Abstraction is a great thing to have. I'd just prefer it to not look so intimidating; the majority of these abstractions aren't actually "complicated" in any way, once you learn what they are...

As pointed out numerouos times, calling Monoids "Appendable" would be wildly misleading. But I think the real problem here is learning and understandig very abstract concepts, not the names.

If you're going to implement an abstraction for monoids, you might as well call it "monoid". On that I agree. I still think "appendable" (where it really *is* used only for appendable collections) is a more useful abstraction to have, since it's more specific. Generalising things is nice, but if you generalise things too far you end up with something too vague to be of practical use.

I agree (with everybody) that documentation is lacking.

If there is one single thing to come out of this giant flamewar, I hope it's better documentation. (I'll even lend a hand myself if I can figure out how...) Clearer documentation can't possibly be a bad thing!

...

(Anybody who attempts to argue that "monoid" is not actually an obscure term has clearly lost contact with the real world.)

Anybody who calls Monoids "Appendable" has clearly lost contact with their programming language :-)

Calling something "appendable" if it really is a general monoid would be slightly silly, yes.

Anton van Straaten wrote:

Andrew Coppin wrote:

...

Abstraction is a great thing to have. I'd just prefer it to not look so intimidating;

What makes it look intimidating?

If the answer is "it looks intimidating because the documentation consists of nothing more than a mathematical term, without a definition, and a reference to a paper", then I agree with you, and it seems so does most everyone else.

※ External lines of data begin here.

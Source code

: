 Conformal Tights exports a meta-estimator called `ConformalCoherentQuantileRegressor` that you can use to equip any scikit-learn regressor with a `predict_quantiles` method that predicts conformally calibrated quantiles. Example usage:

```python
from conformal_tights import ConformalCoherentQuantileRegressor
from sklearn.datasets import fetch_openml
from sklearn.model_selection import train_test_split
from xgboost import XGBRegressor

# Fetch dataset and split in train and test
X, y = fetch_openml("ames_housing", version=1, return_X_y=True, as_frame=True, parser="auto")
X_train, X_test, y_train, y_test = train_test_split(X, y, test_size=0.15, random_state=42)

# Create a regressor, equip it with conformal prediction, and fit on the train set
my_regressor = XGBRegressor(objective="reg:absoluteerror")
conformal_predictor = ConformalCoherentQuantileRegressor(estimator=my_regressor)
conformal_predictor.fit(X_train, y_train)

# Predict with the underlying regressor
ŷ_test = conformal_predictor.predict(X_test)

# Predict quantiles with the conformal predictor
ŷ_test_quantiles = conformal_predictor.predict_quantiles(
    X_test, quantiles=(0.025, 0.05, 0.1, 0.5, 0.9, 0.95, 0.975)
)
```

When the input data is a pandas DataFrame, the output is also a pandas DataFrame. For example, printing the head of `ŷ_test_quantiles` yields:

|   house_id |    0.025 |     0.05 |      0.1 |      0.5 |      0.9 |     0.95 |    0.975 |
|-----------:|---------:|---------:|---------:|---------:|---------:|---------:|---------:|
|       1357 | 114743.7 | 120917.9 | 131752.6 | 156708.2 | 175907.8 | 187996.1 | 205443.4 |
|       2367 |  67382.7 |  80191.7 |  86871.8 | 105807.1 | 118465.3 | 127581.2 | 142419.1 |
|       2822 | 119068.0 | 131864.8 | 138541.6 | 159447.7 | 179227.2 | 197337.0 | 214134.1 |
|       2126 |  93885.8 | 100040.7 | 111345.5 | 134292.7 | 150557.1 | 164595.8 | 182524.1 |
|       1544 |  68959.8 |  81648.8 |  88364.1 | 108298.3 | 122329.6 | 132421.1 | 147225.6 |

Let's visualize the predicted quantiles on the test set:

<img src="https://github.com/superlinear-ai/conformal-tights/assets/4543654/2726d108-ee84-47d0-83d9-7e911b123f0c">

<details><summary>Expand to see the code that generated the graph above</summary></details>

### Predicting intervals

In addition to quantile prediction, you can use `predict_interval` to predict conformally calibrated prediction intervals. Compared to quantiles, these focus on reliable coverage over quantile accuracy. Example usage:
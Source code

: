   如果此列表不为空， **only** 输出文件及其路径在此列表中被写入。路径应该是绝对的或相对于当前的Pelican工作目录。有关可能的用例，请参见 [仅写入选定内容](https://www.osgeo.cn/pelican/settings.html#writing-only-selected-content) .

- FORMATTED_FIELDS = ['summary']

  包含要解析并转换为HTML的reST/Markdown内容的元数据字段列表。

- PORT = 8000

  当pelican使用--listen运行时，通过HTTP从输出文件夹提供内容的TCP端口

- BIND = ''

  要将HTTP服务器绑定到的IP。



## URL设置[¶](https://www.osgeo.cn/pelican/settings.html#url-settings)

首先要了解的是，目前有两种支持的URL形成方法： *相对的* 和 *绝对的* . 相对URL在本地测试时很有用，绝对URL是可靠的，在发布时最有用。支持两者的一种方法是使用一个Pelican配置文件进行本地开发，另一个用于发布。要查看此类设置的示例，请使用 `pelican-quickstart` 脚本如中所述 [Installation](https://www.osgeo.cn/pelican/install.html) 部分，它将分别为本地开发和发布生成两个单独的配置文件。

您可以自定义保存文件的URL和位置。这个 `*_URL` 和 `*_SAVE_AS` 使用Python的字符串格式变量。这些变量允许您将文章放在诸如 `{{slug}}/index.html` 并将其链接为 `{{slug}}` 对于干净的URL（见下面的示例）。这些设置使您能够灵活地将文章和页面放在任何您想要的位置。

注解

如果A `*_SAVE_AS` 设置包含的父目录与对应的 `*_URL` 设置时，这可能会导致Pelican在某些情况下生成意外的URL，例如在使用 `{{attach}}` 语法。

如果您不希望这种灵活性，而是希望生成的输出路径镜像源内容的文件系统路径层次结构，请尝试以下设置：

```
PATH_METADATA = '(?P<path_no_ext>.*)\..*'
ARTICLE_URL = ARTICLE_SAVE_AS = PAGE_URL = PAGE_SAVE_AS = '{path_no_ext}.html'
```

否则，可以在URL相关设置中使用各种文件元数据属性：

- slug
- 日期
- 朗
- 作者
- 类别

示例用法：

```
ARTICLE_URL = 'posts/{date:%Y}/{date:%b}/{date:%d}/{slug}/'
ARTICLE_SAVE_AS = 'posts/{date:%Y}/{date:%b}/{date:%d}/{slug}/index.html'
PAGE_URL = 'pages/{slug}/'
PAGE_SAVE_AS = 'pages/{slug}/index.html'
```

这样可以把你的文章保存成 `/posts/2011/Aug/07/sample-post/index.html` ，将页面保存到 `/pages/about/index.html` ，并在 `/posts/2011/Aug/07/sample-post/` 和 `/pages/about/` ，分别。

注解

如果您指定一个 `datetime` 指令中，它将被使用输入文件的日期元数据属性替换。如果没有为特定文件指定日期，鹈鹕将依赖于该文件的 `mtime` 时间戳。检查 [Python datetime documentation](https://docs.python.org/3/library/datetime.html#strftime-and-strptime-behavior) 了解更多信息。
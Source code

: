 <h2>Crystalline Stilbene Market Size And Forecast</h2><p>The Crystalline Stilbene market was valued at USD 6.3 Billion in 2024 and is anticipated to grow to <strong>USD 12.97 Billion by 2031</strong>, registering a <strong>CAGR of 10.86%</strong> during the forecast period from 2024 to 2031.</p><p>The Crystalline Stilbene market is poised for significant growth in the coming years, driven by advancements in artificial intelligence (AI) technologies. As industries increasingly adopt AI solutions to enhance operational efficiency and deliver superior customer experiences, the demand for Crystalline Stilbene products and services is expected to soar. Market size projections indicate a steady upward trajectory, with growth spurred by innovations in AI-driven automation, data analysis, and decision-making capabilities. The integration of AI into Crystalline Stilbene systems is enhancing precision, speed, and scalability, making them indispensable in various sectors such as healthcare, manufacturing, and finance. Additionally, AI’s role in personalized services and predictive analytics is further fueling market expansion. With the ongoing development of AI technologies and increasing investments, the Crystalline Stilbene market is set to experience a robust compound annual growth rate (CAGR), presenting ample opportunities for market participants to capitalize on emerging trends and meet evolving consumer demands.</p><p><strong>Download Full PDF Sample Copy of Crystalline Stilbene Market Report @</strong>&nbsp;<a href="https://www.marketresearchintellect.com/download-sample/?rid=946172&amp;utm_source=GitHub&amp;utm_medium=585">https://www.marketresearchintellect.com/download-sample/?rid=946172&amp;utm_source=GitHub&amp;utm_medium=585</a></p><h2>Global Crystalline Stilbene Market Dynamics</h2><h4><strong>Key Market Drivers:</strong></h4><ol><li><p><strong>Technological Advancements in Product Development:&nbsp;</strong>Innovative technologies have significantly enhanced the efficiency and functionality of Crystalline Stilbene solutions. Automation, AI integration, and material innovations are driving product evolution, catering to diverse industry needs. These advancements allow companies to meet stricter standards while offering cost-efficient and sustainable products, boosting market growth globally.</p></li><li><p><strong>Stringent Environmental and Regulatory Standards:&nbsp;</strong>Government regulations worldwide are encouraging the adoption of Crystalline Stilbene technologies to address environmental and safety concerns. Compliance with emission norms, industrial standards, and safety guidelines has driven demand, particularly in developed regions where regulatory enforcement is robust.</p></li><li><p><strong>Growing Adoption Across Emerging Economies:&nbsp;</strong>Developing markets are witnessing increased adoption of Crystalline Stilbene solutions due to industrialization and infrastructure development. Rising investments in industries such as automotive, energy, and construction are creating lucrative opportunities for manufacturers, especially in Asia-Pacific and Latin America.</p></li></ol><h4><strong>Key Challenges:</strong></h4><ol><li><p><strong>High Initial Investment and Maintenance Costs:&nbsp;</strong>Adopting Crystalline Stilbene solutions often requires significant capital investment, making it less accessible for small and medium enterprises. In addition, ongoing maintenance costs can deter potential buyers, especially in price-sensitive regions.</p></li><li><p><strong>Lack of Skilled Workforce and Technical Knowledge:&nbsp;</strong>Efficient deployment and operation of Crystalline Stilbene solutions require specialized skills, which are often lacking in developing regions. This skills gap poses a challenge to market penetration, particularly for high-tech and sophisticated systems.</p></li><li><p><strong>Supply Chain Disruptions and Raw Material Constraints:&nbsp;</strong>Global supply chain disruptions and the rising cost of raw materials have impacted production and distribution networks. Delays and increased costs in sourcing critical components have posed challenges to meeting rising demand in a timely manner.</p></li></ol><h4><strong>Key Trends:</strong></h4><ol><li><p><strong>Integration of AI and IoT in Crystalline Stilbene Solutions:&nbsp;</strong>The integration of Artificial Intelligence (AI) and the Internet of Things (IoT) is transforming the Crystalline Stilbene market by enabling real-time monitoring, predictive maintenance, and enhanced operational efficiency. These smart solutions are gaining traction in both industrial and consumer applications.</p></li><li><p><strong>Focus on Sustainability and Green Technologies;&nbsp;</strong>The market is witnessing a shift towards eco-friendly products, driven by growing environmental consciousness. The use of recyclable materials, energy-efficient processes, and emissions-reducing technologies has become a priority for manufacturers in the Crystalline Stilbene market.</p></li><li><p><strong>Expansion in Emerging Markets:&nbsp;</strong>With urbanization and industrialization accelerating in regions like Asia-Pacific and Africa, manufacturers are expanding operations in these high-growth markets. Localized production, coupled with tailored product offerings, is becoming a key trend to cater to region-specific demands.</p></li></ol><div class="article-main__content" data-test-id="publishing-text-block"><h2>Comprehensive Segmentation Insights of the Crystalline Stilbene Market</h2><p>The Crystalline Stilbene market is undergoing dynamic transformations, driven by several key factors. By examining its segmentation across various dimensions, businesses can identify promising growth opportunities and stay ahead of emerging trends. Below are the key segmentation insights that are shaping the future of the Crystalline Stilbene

But if the intimidation factor is coming from preconceptions like "it's mathy, therefore it's scary"; or "it's an unfamiliar term, therefore it's scary", then I think that's something that the reader needs to work on, not the designers and documenters of Haskell.

I guess you're right. A problem I see a lot of [and other people have mentioned this] is that a lot of documentation presents highly abstracted things, and gives *no hint* of why on earth these might possibly be useful for something. (E.g., "coarbitrary". Wuh??) Perhaps fixing this *would* help make Haskell more accessible. (The "other" problem of course is that what documentation that does exist is scattered all over the place...) I still think existential quantification is a step too far though. :-P

Niklas Broberg wrote:

...

I still think existential quantification is a step too far though. :-P

Seriously, existential quantification is a REALLY simple concept, that you would learn week two (or maybe three) in any introductory course on logic. In fact, I would argue that far more people probably know what existential quantification is than that know what a monoid is. :-)

Andrew's core objection here seems reasonable to me. It was this:

{-# LANGUAGE ExistentialQuantification #-} is an absurd name and should be changed to something that, at a minimum, tells you it's something to do with the type system.

But I suspect I part company from Andrew in thinking that something like ExistentiallyQuantifiedTypes would be a perfectly fine alternative. Anton

On Fri, 2009-01-16 at 15:21 -0800, Jonathan Cast wrote:

On Fri, 2009-01-16 at 18:14 -0500, Anton van Straaten wrote:

...

Niklas Broberg wrote:

...

...

I still think existential quantification is a step too far though. :-P

Seriously, existential quantification is a REALLY simple concept, that you would learn week two (or maybe three) in any introductory course on logic. In fact, I would argue that far more people probably know what existential quantification is than that know what a monoid is. :-)

Andrew's core objection here seems reasonable to me. It was this:

...

{-# LANGUAGE ExistentialQuantification #-} is an absurd name and should be changed to something that, at a minimum, tells you it's something to do with the type system.

But I suspect I part company from Andrew in thinking that something like ExistentiallyQuantifiedTypes would be a perfectly fine alternative.

+1

This focus on names is ridiculous. I agree that good names are beneficial, but they don't have to encode everything about the referent into themselves. Haskell is called "Haskell" not "StaticallyTypedPurelyFunctionalProgrammingLanguage." In this particular case, it's absurd. In this case the name is only of mnemonic value, other than that it could be called FraggleRock. Regardless of the name you are going to have to look up what it refers to (in the user's guide), or, having already done that earlier, just know what it means.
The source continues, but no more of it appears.